Researchers at the Sidney Kimmel Cancer Center at Thomas Jefferson University discover that isomiRs (small non-coding RNA molecules produced in a cell) are powerful enough to classify accurately samples that can belong to 32-different types of cancer. The research was recently published in the journal Nucleic Acids Research
Work in recent years has revealed that microRNAs (miRNAs), small non-coding RNA molecules of ~22 nucleotides exist as multiple variants in a cell. These variants are called ‘isomiRs’ and are produced by cells in a regimented manner. In 2014, Isidore Rigoutsos’s lab was the first to show that in healthy individuals the abundance of isomiRs is modulated by a person’s sex, population origin, and race, indicating that isomiR expression is a type of transcriptomic heterogeneity that contributes to the diversity among humans. In 2015, in follow-up work in breast cancer, the team showed that isomiR abundance is also modulated by tissue state and disease subtype.

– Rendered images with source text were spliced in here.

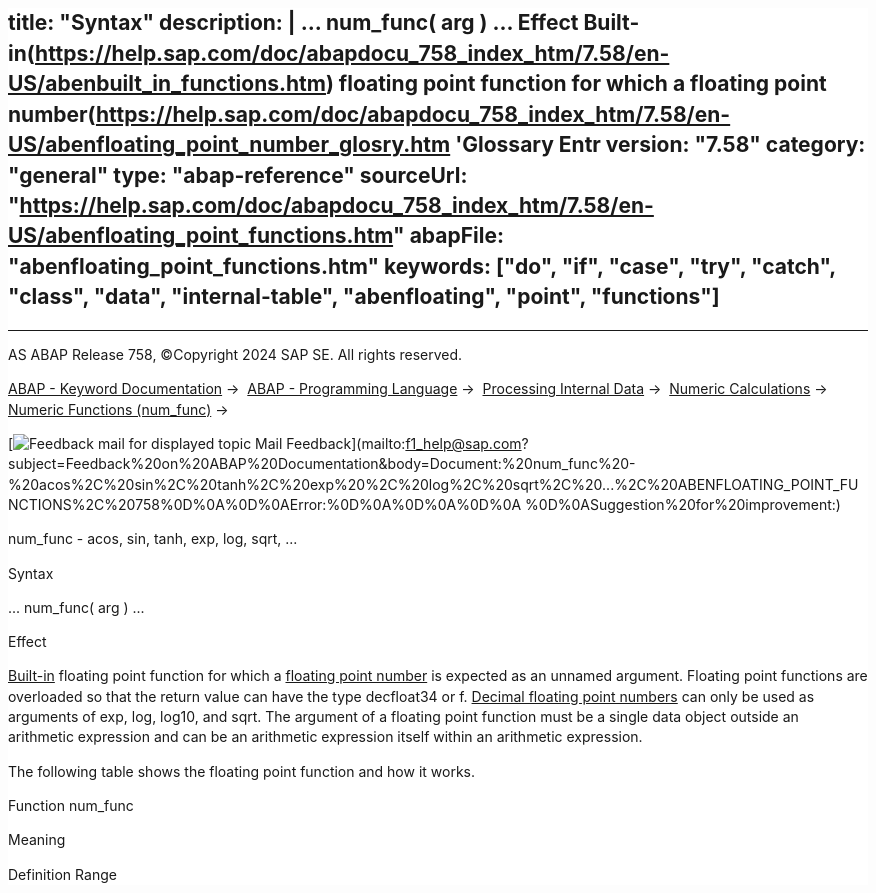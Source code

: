 title: "Syntax"
description: |
  ... num_func( arg ) ... Effect Built-in(https://help.sap.com/doc/abapdocu_758_index_htm/7.58/en-US/abenbuilt_in_functions.htm) floating point function for which a floating point number(https://help.sap.com/doc/abapdocu_758_index_htm/7.58/en-US/abenfloating_point_number_glosry.htm 'Glossary Entr
version: "7.58"
category: "general"
type: "abap-reference"
sourceUrl: "https://help.sap.com/doc/abapdocu_758_index_htm/7.58/en-US/abenfloating_point_functions.htm"
abapFile: "abenfloating_point_functions.htm"
keywords: ["do", "if", "case", "try", "catch", "class", "data", "internal-table", "abenfloating", "point", "functions"]
---

* * *

AS ABAP Release 758, ©Copyright 2024 SAP SE. All rights reserved.

[ABAP - Keyword Documentation](https://help.sap.com/doc/abapdocu_758_index_htm/7.58/en-US/abenabap.htm) →  [ABAP - Programming Language](https://help.sap.com/doc/abapdocu_758_index_htm/7.58/en-US/abenabap_reference.htm) →  [Processing Internal Data](https://help.sap.com/doc/abapdocu_758_index_htm/7.58/en-US/abenabap_data_working.htm) →  [Numeric Calculations](https://help.sap.com/doc/abapdocu_758_index_htm/7.58/en-US/abencompute_expressions.htm) →  [Numeric Functions (num\_func)](https://help.sap.com/doc/abapdocu_758_index_htm/7.58/en-US/abenmathematical_functions.htm) → 

 [![](Mail.gif?object=Mail.gif "Feedback mail for displayed topic") Mail Feedback](mailto:f1_help@sap.com?subject=Feedback%20on%20ABAP%20Documentation&body=Document:%20num_func%20-%20acos%2C%20sin%2C%20tanh%2C%20exp%20%2C%20log%2C%20sqrt%2C%20...%2C%20ABENFLOATING_POINT_FUNCTIONS%2C%20758%0D%0A%0D%0AError:%0D%0A%0D%0A%0D%0A
%0D%0ASuggestion%20for%20improvement:)

num\_func - acos, sin, tanh, exp, log, sqrt, ...

Syntax

... num\_func( arg ) ...

Effect

[Built-in](https://help.sap.com/doc/abapdocu_758_index_htm/7.58/en-US/abenbuilt_in_functions.htm) floating point function for which a [floating point number](https://help.sap.com/doc/abapdocu_758_index_htm/7.58/en-US/abenfloating_point_number_glosry.htm "Glossary Entry") is expected as an unnamed argument. Floating point functions are overloaded so that the return value can have the type decfloat34 or f. [Decimal floating point numbers](https://help.sap.com/doc/abapdocu_758_index_htm/7.58/en-US/abendecfloat_glosry.htm "Glossary Entry") can only be used as arguments of exp, log, log10, and sqrt. The argument of a floating point function must be a single data object outside an arithmetic expression and can be an arithmetic expression itself within an arithmetic expression.

The following table shows the floating point function and how it works.

Function num\_func

Meaning

Definition Range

“Our early analyses were hinting that, in addition to all the other dependencies, isomiR production had a tissue-specific aspect to it as well,” says Dr. Rigoutsos, Director of the Center for Computational Medicine at Thomas Jefferson University. “This made us think that, perhaps, we might be able to leverage that tissue-dependence to distinguish simultaneously among multiple cancers.”
Widely present in animals, plants, and some viruses, miRNAs are short regulatory RNAs. Since their original discovery in 1993, miRNAs have been shown to be important and very potent regulators of gene expression in numerous cellular contexts. Not surprisingly, many human conditions and diseases have been associated with disruptions of miRNA abundance. For many years, it was believed that each miRNA locus of the genome produced a single miRNA molecule. But as more powerful deep sequencing technologies became commonplace, many research groups started noticing that for each miRNA, multiple variants co-exist in a cell. These variants (isomiRs) generally differ in abundance from one another. At the sequence level, isomiRs of the same miRNA differ very slightly in either their 5´ end, their 3´ end, or both. In the early days following the discovery of isomiRs, most researchers continued to focus on the isoform that had been reported originally in the literature for each miRNA and dismissed all its other variants.
“It helps to think of each miRNA locus on the genome as producing a ‘cloud’ of co-existing isomiRs. Some miRNA loci tend to always produce small clouds (i.e. a small number of different isomiRs). Other miRNA loci tend to produce large clouds that comprise high numbers of co-present isomiRs. When we first compared two different tissues, we noticed that clouds associated with the same miRNA locus differed both in terms of how many and also which isomiRs they contained. We thought that this was a valuable observation that might provide an insight into human disease”, says team leader Rigoutsos, “and set out to determine whether we could leverage it across multiple cancers”.
In their new Nucleic Acids Research study, the team examined the isomiR profiles from more than 10,000 tumor samples and 32 different cancer types from the Cancer Genome Atlas (TCGA) repository. The team used an iterative approach, carrying out multiple rounds of training and testing a multi-label classifier. During the training portion of each round, they randomly chose 60% of the samples available for each cancer type to train the classifier. They then tested the classifier with the remaining 40% of the samples from each cancer type. This training and testing process was repeated a total of 1,000 times. The team showed that they could successfully classify the unseen test samples with an average sensitivity of 90% and a false discovery rate of 3% or less. The team also used their classifier to categorize other non-TCGA datasets that were generated using deep sequencing or microarrays, and was able to label them with analogous accuracy. Notably, the team’s approach explicitly ignores the actual abundance levels of all isomiRs. Instead, an isomiR is simply called ‘present,’ if its abundance places it in the top 20% of the isomiR population; otherwise, it is called ‘absent.’ This seemingly unusual choice has the benefit of making the team’s approach potentially applicable to serum samples where it has proven difficult to identify molecules that can be used to “normalize” abundance.
A somewhat counterintuitive result that emerged from this analysis is that isomiRs with the highest ability to discriminate among different cancers have not been the best studied in the literature. Moreover, the analysis also showed that isomiRs produced by many miRNA loci with proven biological importance in multiple cancers are surprisingly poor cancer biomarkers. Taken together, these results indicate that the pan-cancer biomarker tool offers a new, unbiased approach to classifying cancer samples, which does not depend on earlier research or preconceived notions of how a given cancer arises and progresses.